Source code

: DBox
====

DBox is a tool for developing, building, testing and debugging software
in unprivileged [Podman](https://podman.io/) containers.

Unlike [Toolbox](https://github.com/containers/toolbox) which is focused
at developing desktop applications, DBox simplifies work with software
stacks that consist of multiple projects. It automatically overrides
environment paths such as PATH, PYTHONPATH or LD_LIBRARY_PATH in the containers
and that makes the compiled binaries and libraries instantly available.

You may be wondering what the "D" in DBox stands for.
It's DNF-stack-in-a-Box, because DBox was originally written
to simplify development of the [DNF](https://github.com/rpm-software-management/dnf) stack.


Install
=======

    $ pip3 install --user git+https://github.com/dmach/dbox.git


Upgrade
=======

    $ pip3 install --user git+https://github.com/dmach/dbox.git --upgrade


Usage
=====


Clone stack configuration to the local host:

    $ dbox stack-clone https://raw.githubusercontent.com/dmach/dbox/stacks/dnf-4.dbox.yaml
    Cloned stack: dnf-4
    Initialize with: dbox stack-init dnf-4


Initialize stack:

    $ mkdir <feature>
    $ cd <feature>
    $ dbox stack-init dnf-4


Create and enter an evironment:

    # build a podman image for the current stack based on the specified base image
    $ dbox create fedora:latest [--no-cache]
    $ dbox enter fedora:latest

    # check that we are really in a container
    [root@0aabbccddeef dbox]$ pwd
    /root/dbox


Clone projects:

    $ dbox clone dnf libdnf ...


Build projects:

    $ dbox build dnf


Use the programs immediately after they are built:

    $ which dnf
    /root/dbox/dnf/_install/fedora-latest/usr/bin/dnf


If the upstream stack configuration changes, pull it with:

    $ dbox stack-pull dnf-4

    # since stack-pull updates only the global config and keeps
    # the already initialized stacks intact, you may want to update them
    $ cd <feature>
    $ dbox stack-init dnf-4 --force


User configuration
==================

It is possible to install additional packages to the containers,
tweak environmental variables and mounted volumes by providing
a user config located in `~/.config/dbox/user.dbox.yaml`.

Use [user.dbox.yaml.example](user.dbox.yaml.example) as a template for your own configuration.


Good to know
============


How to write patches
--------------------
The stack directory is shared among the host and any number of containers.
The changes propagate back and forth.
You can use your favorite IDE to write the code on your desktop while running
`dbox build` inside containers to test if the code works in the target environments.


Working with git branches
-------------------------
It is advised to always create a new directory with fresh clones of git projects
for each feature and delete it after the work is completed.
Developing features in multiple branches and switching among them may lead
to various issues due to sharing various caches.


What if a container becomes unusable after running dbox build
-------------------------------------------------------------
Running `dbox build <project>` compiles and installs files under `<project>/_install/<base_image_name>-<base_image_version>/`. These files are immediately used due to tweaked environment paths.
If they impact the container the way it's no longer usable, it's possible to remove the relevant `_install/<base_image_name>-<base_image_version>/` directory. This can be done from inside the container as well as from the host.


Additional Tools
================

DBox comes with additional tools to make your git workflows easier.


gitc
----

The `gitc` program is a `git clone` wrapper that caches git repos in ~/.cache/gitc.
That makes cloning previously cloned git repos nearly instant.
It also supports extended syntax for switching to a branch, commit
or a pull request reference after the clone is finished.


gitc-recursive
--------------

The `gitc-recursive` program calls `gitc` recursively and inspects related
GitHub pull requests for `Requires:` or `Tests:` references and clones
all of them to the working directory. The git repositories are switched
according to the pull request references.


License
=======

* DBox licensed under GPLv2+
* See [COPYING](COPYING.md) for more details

○ ○ ○

Exercise objective: Please give the entries above again in full, exactly as written.

Exercise answer:
Source code

: DBox
====

DBox is a tool for developing, building, testing and debugging software
in unprivileged [Podman](https://podman.io/) containers.

Unlike [Toolbox](https://github.com/containers/toolbox) which is focused
at developing desktop applications, DBox simplifies work with software
stacks that consist of multiple projects. It automatically overrides
environment paths such as PATH, PYTHONPATH or LD_LIBRARY_PATH in the containers
and that makes the compiled binaries and libraries instantly available.

You may be wondering what the "D" in DBox stands for.
It's DNF-stack-in-a-Box, because DBox was originally written
to simplify development of the [DNF](https://github.com/rpm-software-management/dnf) stack.


Install
=======

    $ pip3 install --user git+https://github.com/dmach/dbox.git


Upgrade
=======

    $ pip3 install --user git+https://github.com/dmach/dbox.git --upgrade


Usage
=====


Clone stack configuration to the local host:

    $ dbox stack-clone https://raw.githubusercontent.com/dmach/dbox/stacks/dnf-4.dbox.yaml
    Cloned stack: dnf-4
    Initialize with: dbox stack-init dnf-4


Initialize stack:

    $ mkdir <feature>
    $ cd <feature>
    $ dbox stack-init dnf-4


Create and enter an evironment:

    # build a podman image for the current stack based on the specified base image
    $ dbox create fedora:latest [--no-cache]
    $ dbox enter fedora:latest

    # check that we are really in a container
    [root@0aabbccddeef dbox]$ pwd
    /root/dbox


Clone projects:

    $ dbox clone dnf libdnf ...


Build projects:

    $ dbox build dnf


Use the programs immediately after they are built:

    $ which dnf
    /root/dbox/dnf/_install/fedora-latest/usr/bin/dnf


If the upstream stack configuration changes, pull it with:

    $ dbox stack-pull dnf-4

    # since stack-pull updates only the global config and keeps
    # the already initialized stacks intact, you may want to update them
    $ cd <feature>
    $ dbox stack-init dnf-4 --force


User configuration
==================

It is possible to install additional packages to the containers,
tweak environmental variables and mounted volumes by providing
a user config located in `~/.config/dbox/user.dbox.yaml`.

Use [user.dbox.yaml.example](user.dbox.yaml.example) as a template for your own configuration.


Good to know
============


How to write patches
--------------------
The stack directory is shared among the host and any number of containers.
The changes propagate back and forth.
You can use your favorite IDE to write the code on your desktop while running
`dbox build` inside containers to test if the code works in the target environments.


Working with git branches
-------------------------
It is advised to always create a new directory with fresh clones of git projects
for each feature and delete it after the work is completed.
Developing features in multiple branches and switching among them may lead
to various issues due to sharing various caches.


What if a container becomes unusable after running dbox build
-------------------------------------------------------------
Running `dbox build <project>` compiles and installs files under `<project>/_install/<base_image_name>-<base_image_version>/`. These files are immediately used due to tweaked environment paths.
If they impact the container the way it's no longer usable, it's possible to remove the relevant `_install/<base_image_name>-<base_image_version>/` directory. This can be done from inside the container as well as from the host.


Additional Tools
================

DBox comes with additional tools to make your git workflows easier.


gitc
----

The `gitc` program is a `git clone` wrapper that caches git repos in ~/.cache/gitc.
That makes cloning previously cloned git repos nearly instant.
It also supports extended syntax for switching to a branch, commit
or a pull request reference after the clone is finished.


gitc-recursive
--------------

The `gitc-recursive` program calls `gitc` recursively and inspects related
GitHub pull requests for `Requires:` or `Tests:` references and clones
all of them to the working directory. The git repositories are switched
according to the pull request references.


License
=======

* DBox licensed under GPLv2+
* See [COPYING](COPYING.md) for more details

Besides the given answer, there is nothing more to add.